Identifying Stakeholder Power and Commitment 

When managing stakeholders, it’s essential to identify which stakeholders hold power and can affect the outcome of the change being implemented.

However, this isn’t easy since there are individuals who may not have a lot of influence over the organization but may impact the change. Yet other stakeholders may support change initiatives but could be undermined by others or appear to support changes but may actively work against this.

Since influence keeps shifting, as does the ability of individuals to influence each other, this can be particularly difficult to put into action.

Influencing Stakeholders to Support Change Initiatives 

There are a number of actions that can be taken to influence stakeholders to support change. However, the method through which stakeholders are engaged depends on the levels of their value and voice.

  • Change leaders can increase the influence of those stakeholders who are supporting the change initiative by ensuring their presence in decision-making and regulating groups.
  • Leaders can also decrease blockers’ influence by removing them from the decision-making process.
  • By changing the minds of those who are opposed to the change, change leaders can influence other stakeholders to do the same. This may involve clarifying the change, providing additional information, bargaining with them, or involving them in the process.
  • Leaders can build supporter coalitions while targeting blocker coalitions or coalitions of those against the change initiative.
  • Additionally, it can be helpful to bring in new stakeholders who were previously inactive. For example, this can include publicizing the change to rally media or stakeholders the change manager was unaware of.
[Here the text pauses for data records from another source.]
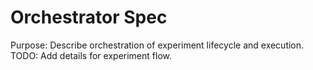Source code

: # Orchestrator Spec
Purpose: Describe orchestration of experiment lifecycle and execution. TODO: Add details for experiment flow.
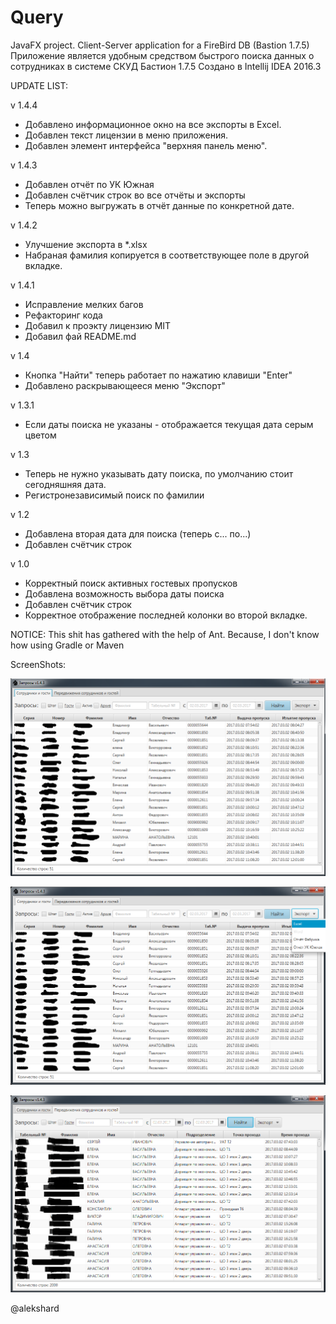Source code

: # Query
JavaFX project. Client-Server application for a FireBird DB (Bastion 1.7.5)
Приложение является удобным средством быстрого поиска данных о сотрудниках в системе СКУД Бастион 1.7.5
Создано в Intellij IDEA 2016.3


UPDATE LIST:

v 1.4.4
- Добавлено информационное окно на все экспорты в Excel.
- Добавлен текст лицензии в меню приложения.
- Добавлен элемент интерфейса "верхняя панель меню".

v 1.4.3
- Добавлен отчёт по УК Южная
- Добавлен счётчик строк во все отчёты и экспорты
- Теперь можно выгружать в отчёт данные по конкретной дате.

v 1.4.2
- Улучшение экспорта в *.xlsx
- Набраная фамилия копируется в соответствующее поле в другой вкладке.

v 1.4.1
- Исправление мелких багов
- Рефакторинг кода
- Добавил к проэкту лицензию MIT
- Добавил фай README.md

v 1.4
- Кнопка "Найти" теперь работает по нажатию клавиши "Enter"
- Добавлено раскрывающееся меню "Экспорт"

v 1.3.1
- Если даты поиска не указаны - отображается текущая дата серым цветом

v 1.3
- Теперь не нужно указывать дату поиска, по умолчанию стоит сегодняшняя дата.
- Регистронезависимый поиск по фамилии

v 1.2
- Добавлена вторая дата для поиска (теперь с... по...)
- Добавлен счётчик строк

v 1.0
- Корректный поиск активных гостевых пропусков
- Добавлена возможность выбора даты поиска
- Добавлен счётчик строк
- Корректное отображение последней колонки во второй вкладке.

NOTICE:
This shit has gathered with the help of Ant.
Because, I don't know how using Gradle or Maven 

ScreenShots:

![Image alt](https://github.com/AleksHard/Query/raw/master/ScreenShots/Query1.png)

![Image alt](https://github.com/AleksHard/Query/raw/master/ScreenShots/Query11.png)

![Image alt](https://github.com/AleksHard/Query/raw/master/ScreenShots/Query2.png)

@alekshard 
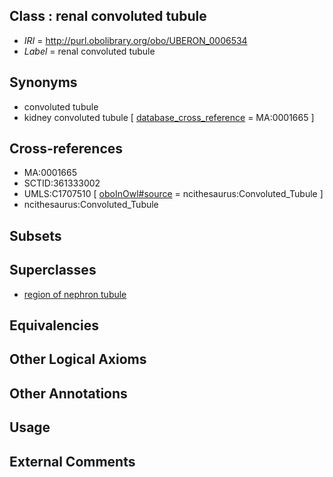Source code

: 
## Class : renal convoluted tubule

 * *IRI* = http://purl.obolibrary.org/obo/UBERON_0006534
 * *Label* = renal convoluted tubule

## Synonyms

 * convoluted tubule
 * kidney convoluted tubule [ [database_cross_reference](../../ef/oboInOwl#hasDbXref.md) = MA:0001665 ]

## Cross-references

 * MA:0001665
 * SCTID:361333002
 * UMLS:C1707510 [ [oboInOwl#source](../../ce/oboInOwl#source.md) = ncithesaurus:Convoluted_Tubule ]
 * ncithesaurus:Convoluted_Tubule

## Subsets


## Superclasses

 * [region of nephron tubule](../../UBERON/85/UBERON_0007685.md)

## Equivalencies


## Other Logical Axioms


## Other Annotations


## Usage


## External Comments

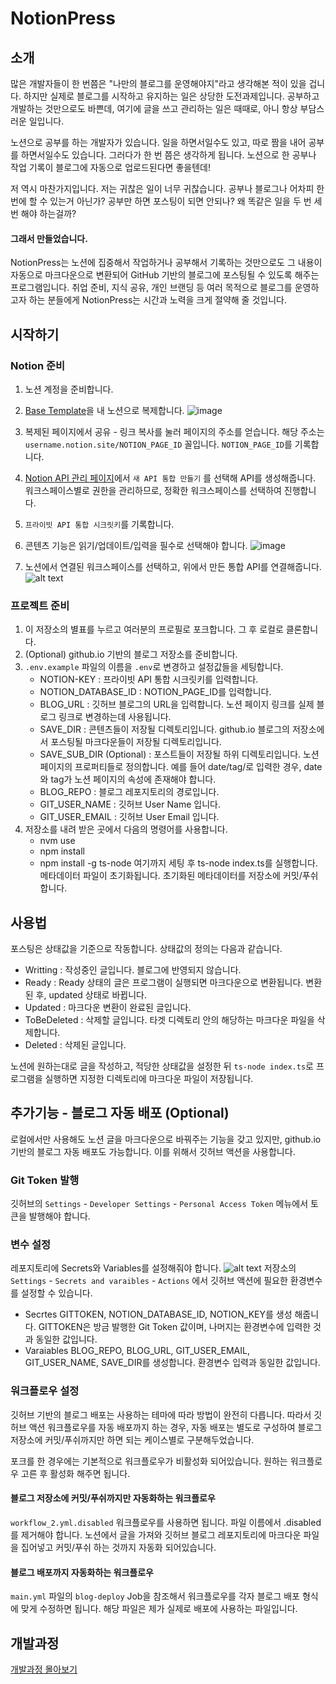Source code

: # NotionPress

## 소개

많은 개발자들이 한 번쯤은 "나만의 블로그를 운영해야지"라고 생각해본 적이 있을 겁니다. 하지만 실제로 블로그를 시작하고 유지하는 일은 상당한 도전과제입니다. 공부하고 개발하는 것만으로도 바쁜데, 여기에 글을 쓰고 관리하는 일은 때때로, 아니 항상 부담스러운 일입니다. 

노션으로 공부를 하는 개발자가 있습니다. 일을 하면서일수도 있고, 따로 짬을 내어 공부를 하면서일수도 있습니다. 그러다가 한 번 쯤은 생각하게 됩니다. 노션으로 한 공부나 작업 기록이 블로그에 자동으로 업로드된다면 좋을텐데!

저 역시 마찬가지입니다. 저는 귀찮은 일이 너무 귀찮습니다. 공부나 블로그나 어차피 한 번에 할 수 있는거 아닌가? 공부만 하면 포스팅이 되면 안되나? 왜 똑같은 일을 두 번 세 번 해야 하는걸까?

####  그래서 만들었습니다. 
NotionPress는 노션에 집중해서 작업하거나 공부해서 기록하는 것만으로도 그 내용이 자동으로 마크다운으로 변환되어 GitHub 기반의 블로그에 포스팅될 수 있도록 해주는 프로그램입니다. 취업 준비, 지식 공유, 개인 브랜딩 등 여러 목적으로 블로그를 운영하고자 하는 분들에게 NotionPress는 시간과 노력을 크게 절약해 줄 것입니다.

## 시작하기
### Notion 준비

1. 노션 계정을 준비합니다.
1. [Base Template](https://www.notion.so/248d5b9bf2a644b4b25485c828d5b04f?pvs=21)을 내 노션으로 복제합니다. 
   ![image](images/image.png)
2. 복제된 페이지에서 공유 - 링크 복사를 눌러 페이지의 주소를 얻습니다. 해당 주소는 `username.notion.site/NOTION_PAGE_ID` 꼴입니다. `NOTION_PAGE_ID`를 기록합니다. 
3. [Notion API 관리 페이지](https://www.notion.so/my-integrations)에서 `새 API 통합 만들기` 를 선택해 API를 생성해줍니다. 워크스페이스별로 권한을 관리하므로, 정확한 워크스페이스를 선택하여 진행합니다. 
4. `프라이빗 API 통합 시크릿키`를 기록합니다. 
5. 콘텐츠 기능은 읽기/업데이트/입력을 필수로 선택해야 합니다. 
  ![image](images/image-1.png)

1. 노션에서 연결된 워크스페이스를 선택하고, 위에서 만든 통합 API를 연결해줍니다. 
   ![alt text](images/image-2.png)

### 프로젝트 준비
1. 이 저장소의 별표를 누르고 여러분의 프로필로 포크합니다. 그 후 로컬로 클론합니다. 
2. (Optional) github.io 기반의 블로그 저장소를 준비합니다.
3. `.env.example` 파일의 이름을 `.env`로 변경하고 설정값들을 세팅합니다. 
   - NOTION-KEY : 프라이빗 API 통합 시크릿키를 입력합니다. 
   - NOTION_DATABASE_ID : NOTION_PAGE_ID를 입력합니다.
   - BLOG_URL : 깃허브 블로그의 URL을 입력합니다. 노션 페이지 링크를 실제 블로그 링크로 변경하는데 사용됩니다. 
   - SAVE_DIR : 콘텐츠들이 저장될 디렉토리입니다. github.io 블로그의 저장소에서 포스팅될 마크다운들이 저장될 디렉토리입니다. 
   - SAVE_SUB_DIR (Optional) : 포스트들이 저장될 하위 디렉토리입니다. 노션 페이지의 프로퍼티들로 정의합니다. 예를 들어 date/tag/로 입력한 경우, date와 tag가 노션 페이지의 속성에 존재해야 합니다. 
   - BLOG_REPO : 블로그 레포지토리의 경로입니다. 
   - GIT_USER_NAME : 깃허브 User Name 입니다. 
   - GIT_USER_EMAIL : 깃허브 User Email 입니다. 
1. 저장소를 내려 받은 곳에서 다음의 명령어를 사용합니다. 
   - nvm use
   - npm install
   - npm install -g ts-node
  여기까지 세팅 후 ts-node index.ts를 실행합니다. 메타데이터 파일이 초기화됩니다. 초기화된 메타데이터를 저장소에 커밋/푸쉬합니다.

## 사용법
포스팅은 상태값을 기준으로 작동합니다. 상태값의 정의는 다음과 같습니다. 
   - Writting : 작성중인 글입니다. 블로그에 반영되지 않습니다. 
   - Ready : Ready 상태의 글은 프로그램이 실행되면 마크다운으로 변환됩니다. 변환 된 후, updated 상태로 바뀝니다. 
   - Updated : 마크다운 변환이 완료된 글입니다. 
   - ToBeDeleted : 삭제할 글입니다. 타겟 디렉토리 안의 해당하는 마크다운 파일을 삭제합니다. 
   - Deleted : 삭제된 글입니다. 

노션에 원하는대로 글을 작성하고, 적당한 상태값을 설정한 뒤 `ts-node index.ts`로 프로그램을 실행하면 지정한 디렉토리에 마크다운 파일이 저장됩니다. 

## 추가기능 - 블로그 자동 배포 (Optional)
로컬에서만 사용해도 노션 글을 마크다운으로 바꿔주는 기능을 갖고 있지만, github.io 기반의 블로그 자동 배포도 가능합니다. 이를 위해서 깃허브 액션을 사용합니다. 

### Git Token 발행
깃허브의  `Settings` - `Developer Settings` - `Personal Access Token` 메뉴에서 토큰을 발행해야 합니다. 

### 변수 설정
레포지토리에 Secrets와 Variables를 설정해줘야 합니다. 
![alt text](images/image-3.png)
저장소의 `Settings` - `Secrets and varaibles` - `Actions` 에서 깃허브 액션에 필요한 환경변수를 설정할 수 있습니다. 
- Secrtes
  GITTOKEN, NOTION_DATABASE_ID, NOTION_KEY를 생성 해줍니다. GITTOKEN은 방금 발행한 Git Token 값이며, 나머지는 환경변수에 입력한 것과 동일한 값입니다. 
- Varaiables
  BLOG_REPO, BLOG_URL, GIT_USER_EMAIL, GIT_USER_NAME, SAVE_DIR를 생성합니다. 환경변수 입력과 동일한 값입니다. 

### 워크플로우 설정

깃허브 기반의 블로그 배포는 사용하는 테마에 따라 방법이 완전히 다릅니다. 따라서 깃허브 액션 워크플로우를 자동 배포까지 하는 경우, 자동 배포는 별도로 구성하여 블로그 저장소에 커밋/푸쉬까지만 하면 되는 케이스별로 구분해두었습니다. 

포크를 한 경우에는 기본적으로 워크플로우가 비활성화 되어있습니다. 원하는 워크플로우 고른 후 활성화 해주면 됩니다. 

#### 블로그 저장소에 커밋/푸쉬까지만 자동화하는 워크플로우
`workflow_2.yml.disabled` 워크플로우를 사용하면 됩니다. 파일 이름에서 .disabled를 제거해야 합니다. 
노션에서 글을 가져와 깃허브 블로그 레포지토리에 마크다운 파일을 집어넣고 커밋/푸쉬 하는 것까지 자동화 되어있습니다. 

#### 블로그 배포까지 자동화하는 워크플로우
`main.yml` 파일의 `blog-deploy` Job을 참조해서 워크플로우를 각자 블로그 배포 형식에 맞게 수정하면 됩니다. 해당 파일은 제가 실제로 배포에 사용하는 파일입니다. 

## 개발과정
[개발과정 몰아보기](https://sharknia.github.io/series/GitHub-Pages와-Notion-API-연동/)
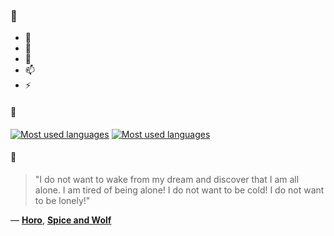 ### 👋

- 🔭
- 🌱
- 💬
- 📫
- ⚡

#### 🧏

[![Most used languages](https://github-readme-stats-aynah.vercel.app/api/top-langs/?username=aynh&theme=solarized-dark&langs_count=6&layout=compact&hide_title=true)](https://github.com/anuraghazra/github-readme-stats#gh-dark-mode-only)
[![Most used languages](https://github-readme-stats-aynah.vercel.app/api/top-langs/?username=aynh&theme=solarized-light&langs_count=6&layout=compact&hide_title=true)](https://github.com/anuraghazra/github-readme-stats#gh-light-mode-only)

#### 💬

> "I do not want to wake from my dream and discover that I am all alone. I am tired of being alone! I do not want to be cold! I do not want to be lonely!"

&mdash; [**Horo**](https://myanimelist.net/character.php?q=Horo&cat=character), [**Spice and Wolf**](https://myanimelist.net/search/all?q=Spice%20and%20Wolf&cat=all)
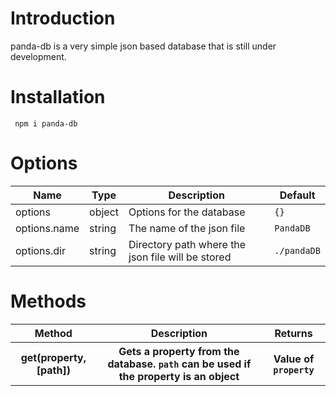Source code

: # Introduction

panda-db is a very simple json based database that is still under development.

# Installation
<code> npm i panda-db </code>


# Options
<table>
    <thead>
        <tr>
            <th>Name</th>
            <th>Type</th>
            <th>Description</th>
            <th>Default</th>
        </tr>
    </thead>
    <tbody>
        <tr>
            <td>options</td>
            <td>object</td>
            <td>Options for the database</td>
            <td><code>{}</code></td>
        </tr>
        <tr>
            <td>options.name</td>
            <td>string</td>
            <td>The name of the json file</td>
            <td><code>PandaDB</code></td>
        </tr>
        <tr>
            <td>options.dir</td>
            <td>string</td>
            <td>Directory path where the json file will be stored</td>
            <td><code>./pandaDB</code></td>
        </tr>
    </tbody>
</table>

# Methods
<table>
    <thead>
        <tr>
            <th>Method</th>
            <th>Description</th>
            <th>Returns</th>
        </tr>
    </thead>
    <tbody>
        <tr>
            <th>get(property, [path])</th>
            <th>Gets a property from the database. <code>path</code> can be used if the property is an object </th>
            <th>Value of <code>property</code></th>
        </tr>
    </tbody>
</table>
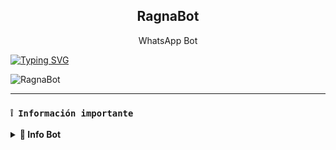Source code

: <h2 align="center">RagnaBot </h2>

<p align="center"> WhatsApp Bot </p>
</p>

[![Typing SVG](https://readme-typing-svg.demolab.com?font=Fira+Code&pause=1000&color=FF00FF&lines=©+RagnaBot;©+Powered+By+Ragna+💫)](https://git.io/typing-svg)

![RagnaBot](https://qu.ax/VeeBl.jpg)

---

### **`❕️ Información importante`**

<details>
 <summary><b> 🌴 Info Bot</b></summary>

* Este proyecto **no está afiliado de ninguna manera** con `WhatsApp`, `Inc. WhatsApp` es una marca registrada de `WhatsApp LLC`, y este bot es un **desarrollo independiente** que **no tiene ninguna relación oficial con la compañía**.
Managing Stakeholder Relationships 

Research suggests that managing stakeholders can influence other stakeholders and their reactions to change initiatives. For example, how a company handles redundancies can influence the commitment and motivation of those who aren’t made redundant. All stakeholder groups should be considered to prevent negative effects.

Managing Stakeholder Resistance

Not all stakeholders will agree with change managers and their vision. Resistance is inevitable, but there are ways to manage such stakeholder resistance. 

  • Change leaders can clear up misinformation by educating stakeholders and communicating with them.
  • If stakeholders are resisting change because they feel excluded, change leaders can encourage engagement and ensure they’re more involved in the change process.
  • When stakeholder resistance results from uncertainty and anxiety, change managers can manage this by providing technical, physical, and emotional support to help with the change initiative.
  • Another way to manage resistance is by negotiating with blockers, including by offering incentives to adopt the change.
  • Although not recommended, last-resort measures may be used when stakeholder resistance threatens the organization’s survival. These include manipulation (such as limited information) and coercion.

Summary and Conclusion

It’s critical to enlist stakeholder support when enacting organizational change. Building support for the change initiative can mean the difference between success and failure in change management.

This can be done through identifying key stakeholders, managing them and their relationships, and encouraging support by keeping gain and loss frames and other engagement methods in mind.